= Brief =
Copy the data that follows, exactly and completely.

= Supplied material =
————

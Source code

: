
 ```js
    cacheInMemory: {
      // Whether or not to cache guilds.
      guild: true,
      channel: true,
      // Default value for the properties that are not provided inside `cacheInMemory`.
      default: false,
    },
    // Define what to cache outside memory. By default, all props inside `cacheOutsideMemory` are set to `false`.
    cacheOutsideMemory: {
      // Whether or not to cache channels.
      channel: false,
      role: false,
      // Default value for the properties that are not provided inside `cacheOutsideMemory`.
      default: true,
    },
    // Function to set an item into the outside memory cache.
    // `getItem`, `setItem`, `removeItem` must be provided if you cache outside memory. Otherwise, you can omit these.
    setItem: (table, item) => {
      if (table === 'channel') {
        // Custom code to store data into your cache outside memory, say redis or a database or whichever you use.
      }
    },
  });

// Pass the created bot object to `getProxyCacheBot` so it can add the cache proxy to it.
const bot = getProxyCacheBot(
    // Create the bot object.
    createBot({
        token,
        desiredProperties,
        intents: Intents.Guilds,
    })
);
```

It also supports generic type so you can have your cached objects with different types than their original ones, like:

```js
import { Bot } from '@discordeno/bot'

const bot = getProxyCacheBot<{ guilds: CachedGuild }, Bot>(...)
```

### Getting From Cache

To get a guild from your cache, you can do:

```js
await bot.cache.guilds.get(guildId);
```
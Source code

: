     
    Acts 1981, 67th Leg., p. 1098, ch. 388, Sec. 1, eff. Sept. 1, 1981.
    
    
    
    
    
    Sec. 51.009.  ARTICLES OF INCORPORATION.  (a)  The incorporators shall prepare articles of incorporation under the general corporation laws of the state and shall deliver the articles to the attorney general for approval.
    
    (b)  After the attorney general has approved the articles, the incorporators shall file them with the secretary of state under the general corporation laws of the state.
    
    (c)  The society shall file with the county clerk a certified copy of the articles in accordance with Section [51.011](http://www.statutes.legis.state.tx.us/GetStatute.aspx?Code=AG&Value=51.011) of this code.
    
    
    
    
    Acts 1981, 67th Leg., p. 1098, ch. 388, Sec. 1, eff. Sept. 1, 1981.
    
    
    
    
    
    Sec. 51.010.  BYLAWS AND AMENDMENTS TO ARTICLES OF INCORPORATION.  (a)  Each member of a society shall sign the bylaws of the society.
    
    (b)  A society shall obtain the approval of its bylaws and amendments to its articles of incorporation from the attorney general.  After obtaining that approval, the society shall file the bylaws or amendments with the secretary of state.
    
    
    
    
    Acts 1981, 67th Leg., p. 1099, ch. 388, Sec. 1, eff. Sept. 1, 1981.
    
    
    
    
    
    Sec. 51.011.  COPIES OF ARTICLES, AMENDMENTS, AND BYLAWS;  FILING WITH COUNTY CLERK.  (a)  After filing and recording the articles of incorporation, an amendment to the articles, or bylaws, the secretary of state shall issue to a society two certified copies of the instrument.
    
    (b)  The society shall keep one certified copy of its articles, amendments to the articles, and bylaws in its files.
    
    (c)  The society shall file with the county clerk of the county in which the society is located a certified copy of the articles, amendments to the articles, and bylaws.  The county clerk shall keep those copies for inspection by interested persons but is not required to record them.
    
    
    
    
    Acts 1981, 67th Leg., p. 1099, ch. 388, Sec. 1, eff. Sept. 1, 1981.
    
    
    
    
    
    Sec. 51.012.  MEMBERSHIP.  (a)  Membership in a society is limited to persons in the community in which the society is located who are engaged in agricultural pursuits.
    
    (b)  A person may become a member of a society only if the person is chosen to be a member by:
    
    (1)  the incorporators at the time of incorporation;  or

————

= Response to the exercise =
Source code

:
 ```js
    cacheInMemory: {
      // Whether or not to cache guilds.
      guild: true,
      channel: true,
      // Default value for the properties that are not provided inside `cacheInMemory`.
      default: false,
    },
    // Define what to cache outside memory. By default, all props inside `cacheOutsideMemory` are set to `false`.
    cacheOutsideMemory: {
      // Whether or not to cache channels.
      channel: false,
      role: false,
      // Default value for the properties that are not provided inside `cacheOutsideMemory`.
      default: true,
    },
    // Function to set an item into the outside memory cache.
    // `getItem`, `setItem`, `removeItem` must be provided if you cache outside memory. Otherwise, you can omit these.
    setItem: (table, item) => {
      if (table === 'channel') {
        // Custom code to store data into your cache outside memory, say redis or a database or whichever you use.
      }
    },
  });

// Pass the created bot object to `getProxyCacheBot` so it can add the cache proxy to it.
const bot = getProxyCacheBot(
    // Create the bot object.
    createBot({
        token,
        desiredProperties,
        intents: Intents.Guilds,
    })
);
```

It also supports generic type so you can have your cached objects with different types than their original ones, like:

```js
import { Bot } from '@discordeno/bot'

const bot = getProxyCacheBot<{ guilds: CachedGuild }, Bot>(...)
```

### Getting From Cache

To get a guild from your cache, you can do:

```js
await bot.cache.guilds.get(guildId);
```
Source code

:     
    Acts 1981, 67th Leg., p. 1098, ch. 388, Sec. 1, eff. Sept. 1, 1981.
    
    
    
    
    
    Sec. 51.009.  ARTICLES OF INCORPORATION.  (a)  The incorporators shall prepare articles of incorporation under the general corporation laws of the state and shall deliver the articles to the attorney general for approval.
    
    (b)  After the attorney general has approved the articles, the incorporators shall file them with the secretary of state under the general corporation laws of the state.
    
    (c)  The society shall file with the county clerk a certified copy of the articles in accordance with Section [51.011](http://www.statutes.legis.state.tx.us/GetStatute.aspx?Code=AG&Value=51.011) of this code.
    
    
    
    
    Acts 1981, 67th Leg., p. 1098, ch. 388, Sec. 1, eff. Sept. 1, 1981.
    
    
    
    
    
    Sec. 51.010.  BYLAWS AND AMENDMENTS TO ARTICLES OF INCORPORATION.  (a)  Each member of a society shall sign the bylaws of the society.
    
    (b)  A society shall obtain the approval of its bylaws and amendments to its articles of incorporation from the attorney general.  After obtaining that approval, the society shall file the bylaws or amendments with the secretary of state.
    
    
    
    
    Acts 1981, 67th Leg., p. 1099, ch. 388, Sec. 1, eff. Sept. 1, 1981.
    
    
    
    
    
    Sec. 51.011.  COPIES OF ARTICLES, AMENDMENTS, AND BYLAWS;  FILING WITH COUNTY CLERK.  (a)  After filing and recording the articles of incorporation, an amendment to the articles, or bylaws, the secretary of state shall issue to a society two certified copies of the instrument.
    
    (b)  The society shall keep one certified copy of its articles, amendments to the articles, and bylaws in its files.
    
    (c)  The society shall file with the county clerk of the county in which the society is located a certified copy of the articles, amendments to the articles, and bylaws.  The county clerk shall keep those copies for inspection by interested persons but is not required to record them.
    
    
    
    
    Acts 1981, 67th Leg., p. 1099, ch. 388, Sec. 1, eff. Sept. 1, 1981.
    
    
    
    
    
    Sec. 51.012.  MEMBERSHIP.  (a)  Membership in a society is limited to persons in the community in which the society is located who are engaged in agricultural pursuits.
    
    (b)  A person may become a member of a society only if the person is chosen to be a member by:
    
    (1)  the incorporators at the time of incorporation;  or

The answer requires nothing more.